(Records for the exercise Opens)

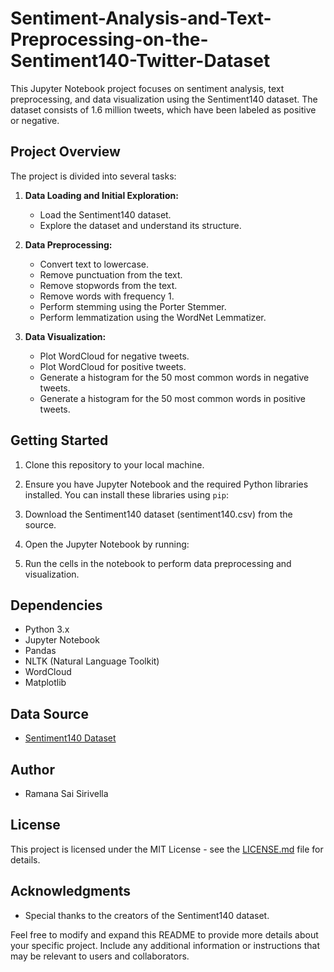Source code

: # Sentiment-Analysis-and-Text-Preprocessing-on-the-Sentiment140-Twitter-Dataset

This Jupyter Notebook project focuses on sentiment analysis, text preprocessing, and data visualization using the Sentiment140 dataset. The dataset consists of 1.6 million tweets, which have been labeled as positive or negative.

## Project Overview

The project is divided into several tasks:

1. **Data Loading and Initial Exploration:**
   - Load the Sentiment140 dataset.
   - Explore the dataset and understand its structure.

2. **Data Preprocessing:**
   - Convert text to lowercase.
   - Remove punctuation from the text.
   - Remove stopwords from the text.
   - Remove words with frequency 1.
   - Perform stemming using the Porter Stemmer.
   - Perform lemmatization using the WordNet Lemmatizer.

3. **Data Visualization:**
   - Plot WordCloud for negative tweets.
   - Plot WordCloud for positive tweets.
   - Generate a histogram for the 50 most common words in negative tweets.
   - Generate a histogram for the 50 most common words in positive tweets.

## Getting Started

1. Clone this repository to your local machine.

2. Ensure you have Jupyter Notebook and the required Python libraries installed. You can install these libraries using `pip`:

3. Download the Sentiment140 dataset (sentiment140.csv) from the source.

4. Open the Jupyter Notebook by running:
   
5. Run the cells in the notebook to perform data preprocessing and visualization.

## Dependencies

- Python 3.x
- Jupyter Notebook
- Pandas
- NLTK (Natural Language Toolkit)
- WordCloud
- Matplotlib

## Data Source

- [Sentiment140 Dataset](http://help.sentiment140.com/for-students)

## Author

- Ramana Sai Sirivella

## License

This project is licensed under the MIT License - see the [LICENSE.md](LICENSE.md) file for details.

## Acknowledgments

- Special thanks to the creators of the Sentiment140 dataset.

Feel free to modify and expand this README to provide more details about your specific project. Include any additional information or instructions that may be relevant to users and collaborators.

(Records for the exercise Closes)

Exercise brief:
Identify all lines in the records above with the word "have".

Response to the task:
This Jupyter Notebook project focuses on sentiment analysis, text preprocessing, and data visualization using the Sentiment140 dataset. The dataset consists of 1.6 million tweets, which have been labeled as positive or negative.
2. Ensure you have Jupyter Notebook and the required Python libraries installed. You can install these libraries using `pip`:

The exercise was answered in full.